## Task details
Only the pictures are dropped; the lines of the material that follow are returned exactly.

## Task inputs
= = =
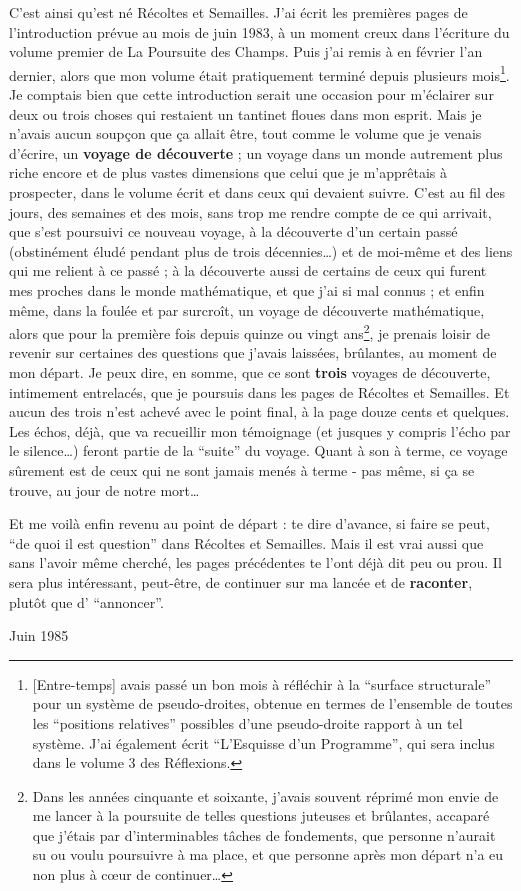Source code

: C'est ainsi qu'est né Récoltes et Semailles. J'ai écrit les premières pages de l'introduction prévue au mois de juin 1983, à un moment creux dans l'écriture du volume premier de La Poursuite des Champs. Puis j'ai remis à en février l'an dernier, alors que mon volume était pratiquement terminé depuis plusieurs mois\footnote{[Entre-temps] avais passé un bon mois à réfléchir à la ``surface structurale'' pour un système de pseudo-droites, obtenue en termes de l'ensemble de toutes les ``positions relatives'' possibles d'une pseudo-droite rapport à un tel système. J'ai également écrit ``L'Esquisse d'un Programme'', qui sera inclus dans le volume 3 des Réflexions.}. Je comptais bien que cette introduction serait une occasion pour m'éclairer sur deux ou trois choses qui restaient un tantinet floues dans mon esprit. Mais je n'avais aucun soupçon que ça allait être, tout comme le volume que je venais d'écrire, un \textbf{voyage de découverte} ; un voyage dans un monde autrement plus riche encore et de plus vastes dimensions que celui que je m'apprêtais à prospecter, dans le volume écrit et dans ceux qui devaient suivre. C'est au fil des jours, des semaines et des mois, sans trop me rendre compte de ce qui arrivait, que s'est poursuivi ce nouveau voyage, à la découverte d'un certain passé (obstinément éludé pendant plus de trois décennies\ldots) et de moi-même et des liens qui me relient à ce passé ; à la découverte aussi de certains de ceux qui furent mes proches dans le monde mathématique, et que j'ai si mal connus ; et enfin même, dans la foulée et par surcroît, un voyage de découverte mathématique, alors que pour la première fois depuis quinze ou vingt ans\footnote{Dans les années cinquante et soixante, j'avais souvent réprimé mon envie de me lancer à la poursuite de telles questions juteuses et brûlantes, accaparé que j'étais par d'interminables tâches de fondements, que personne n'aurait su ou voulu poursuivre à ma place, et que personne après mon départ n'a eu non plus à cœur de continuer\ldots}, je prenais loisir de revenir sur certaines des questions que j'avais laissées, brûlantes, au moment de mon départ. Je peux dire, en somme, que ce sont \textbf{trois} voyages de découverte, intimement entrelacés, que je poursuis dans les pages de Récoltes et Semailles. Et aucun des trois n'est achevé avec le point final, à la page douze cents et quelques. Les échos, déjà, que va recueillir mon témoignage (et jusques y compris l'écho par le silence\ldots) feront partie de la ``suite'' du voyage. Quant à son à terme, ce voyage sûrement est de ceux qui ne sont jamais menés à terme - pas même, si ça se trouve, au jour de notre mort\ldots

Et me voilà enfin revenu au point de départ : te dire d'avance, si faire se peut, ``de quoi il est question'' dans Récoltes et Semailles. Mais il est vrai aussi que sans l'avoir même cherché, les pages précédentes te l'ont déjà dit peu ou prou. Il sera plus intéressant, peut-être, de continuer sur ma lancée et de \textbf{raconter}, plutôt que d' ``annoncer''.

\begin{flushright}
Juin 1985
\end{flushright}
= = =
## Exercise output
Source code

: C'est ainsi qu'est né Récoltes et Semailles. J'ai écrit les premières pages de l'introduction prévue au mois de juin 1983, à un moment creux dans l'écriture du volume premier de La Poursuite des Champs. Puis j'ai remis à en février l'an dernier, alors que mon volume était pratiquement terminé depuis plusieurs mois\footnote{[Entre-temps] avais passé un bon mois à réfléchir à la ``surface structurale'' pour un système de pseudo-droites, obtenue en termes de l'ensemble de toutes les ``positions relatives'' possibles d'une pseudo-droite rapport à un tel système. J'ai également écrit ``L'Esquisse d'un Programme'', qui sera inclus dans le volume 3 des Réflexions.}. Je comptais bien que cette introduction serait une occasion pour m'éclairer sur deux ou trois choses qui restaient un tantinet floues dans mon esprit. Mais je n'avais aucun soupçon que ça allait être, tout comme le volume que je venais d'écrire, un \textbf{voyage de découverte} ; un voyage dans un monde autrement plus riche encore et de plus vastes dimensions que celui que je m'apprêtais à prospecter, dans le volume écrit et dans ceux qui devaient suivre. C'est au fil des jours, des semaines et des mois, sans trop me rendre compte de ce qui arrivait, que s'est poursuivi ce nouveau voyage, à la découverte d'un certain passé (obstinément éludé pendant plus de trois décennies\ldots) et de moi-même et des liens qui me relient à ce passé ; à la découverte aussi de certains de ceux qui furent mes proches dans le monde mathématique, et que j'ai si mal connus ; et enfin même, dans la foulée et par surcroît, un voyage de découverte mathématique, alors que pour la première fois depuis quinze ou vingt ans\footnote{Dans les années cinquante et soixante, j'avais souvent réprimé mon envie de me lancer à la poursuite de telles questions juteuses et brûlantes, accaparé que j'étais par d'interminables tâches de fondements, que personne n'aurait su ou voulu poursuivre à ma place, et que personne après mon départ n'a eu non plus à cœur de continuer\ldots}, je prenais loisir de revenir sur certaines des questions que j'avais laissées, brûlantes, au moment de mon départ. Je peux dire, en somme, que ce sont \textbf{trois} voyages de découverte, intimement entrelacés, que je poursuis dans les pages de Récoltes et Semailles. Et aucun des trois n'est achevé avec le point final, à la page douze cents et quelques. Les échos, déjà, que va recueillir mon témoignage (et jusques y compris l'écho par le silence\ldots) feront partie de la ``suite'' du voyage. Quant à son à terme, ce voyage sûrement est de ceux qui ne sont jamais menés à terme - pas même, si ça se trouve, au jour de notre mort\ldots

Et me voilà enfin revenu au point de départ : te dire d'avance, si faire se peut, ``de quoi il est question'' dans Récoltes et Semailles. Mais il est vrai aussi que sans l'avoir même cherché, les pages précédentes te l'ont déjà dit peu ou prou. Il sera plus intéressant, peut-être, de continuer sur ma lancée et de \textbf{raconter}, plutôt que d' ``annoncer''.

\begin{flushright}
Juin 1985
\end{flushright}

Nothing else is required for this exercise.